La formation de nouvelles villes, qui connut un pic à la fin du Moyen Age, n’eut rien de spontané ni d’anarchique. Entre les plans des cités des temps modernes et ceux des siècles antérieurs apparaît une grande continuité. Des privilèges fiscaux, économiques et juridiques étaient octroyés pour attirer les habitants (XIIIè-XIVè siècles)

   Nombreuses sont les villes qui ont fleuri dans nos régions, comme un peu partout en Europe occidentale, aux XIIIè et XIVè siècles. On peut même parler d’un pic dans la formation de ce qui constitue aujourd’hui encore, pour une large part, notre structure de peuplement. Les autorités locales, féodales, y voyaient un moyen d’accroître leur puissance et leurs revenus. Mais ce mouvement fut tout sauf spontané.
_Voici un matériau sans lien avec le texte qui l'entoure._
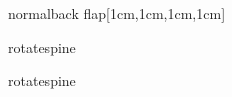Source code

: \documentclass[coverwidth=148mm, coverheight=210mm, spinewidth=30mm,
flapwidth=7cm, wrapwidth=5mm, 11pt]{bookcover}
\begin{document}
\begin{bookcover}
\begin{bookcoverelement}{normal}{back flap}[1cm,1cm,1cm,1cm]
  \end{bookcoverelement}
  
  \begin{bookcoverelement}{rotate}{spine}
    \color{orange!70!white}

   \LARGE\sffamily\bfseries
   \hspace{.03\partheight}

  \end{bookcoverelement}
  

  \begin{bookcoverelement}{rotate}{spine}
    \color{orange!70!white}%
    \fontsize{32}{40}\selectfont\sffamily\bfseries%
    \hspace{.42\partheight}    
  \end{bookcoverelement}

\end{bookcover}
\end{document}
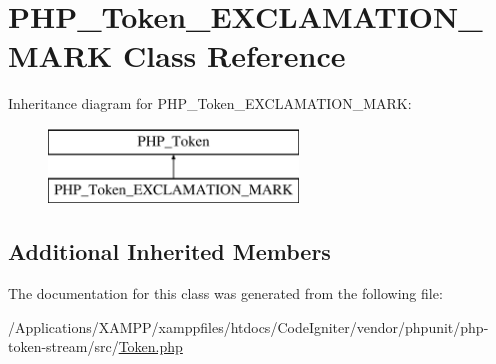 \hypertarget{class_p_h_p___token___e_x_c_l_a_m_a_t_i_o_n___m_a_r_k}{}\section{P\+H\+P\+\_\+\+Token\+\_\+\+E\+X\+C\+L\+A\+M\+A\+T\+I\+O\+N\+\_\+\+M\+A\+RK Class Reference}
\label{class_p_h_p___token___e_x_c_l_a_m_a_t_i_o_n___m_a_r_k}
Inheritance diagram for P\+H\+P\+\_\+\+Token\+\_\+\+E\+X\+C\+L\+A\+M\+A\+T\+I\+O\+N\+\_\+\+M\+A\+RK\+:\begin{figure}[H]
\begin{center}
\leavevmode
\includegraphics[height=2.000000cm]{class_p_h_p___token___e_x_c_l_a_m_a_t_i_o_n___m_a_r_k}
\end{center}
\end{figure}
\subsection*{Additional Inherited Members}


The documentation for this class was generated from the following file\+:\begin{DoxyCompactItemize}
\item 
/\+Applications/\+X\+A\+M\+P\+P/xamppfiles/htdocs/\+Code\+Igniter/vendor/phpunit/php-\/token-\/stream/src/\mbox{\hyperlink{_token_8php}{Token.\+php}}\end{DoxyCompactItemize}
L’image qui a longtemps prévalu d’une croissance quasi anarchique, sans pensée préalable, irrégulière dans ses formes, ne tient plus la route au regard de la recherche historique contemporaine. « Il est clair qu’il y a eu là beaucoup de planification » , observe le spécialiste néerlandais du patrimoine Wim Boerefijn, qui a consacré sa thèse de doctorat à cette urbanisation du temps des cathédrales [1].

   L’opinion erronée, écrit-il, « est en grande partie basée sur l’idée courante selon laquelle le Moyen Age fut obscur, irrationnel et chaotique » , en contraste total avec la Renaissance soudainement « claire, rationnelle et ordonnée » , avec des cités dotées d’une structure bien régulière.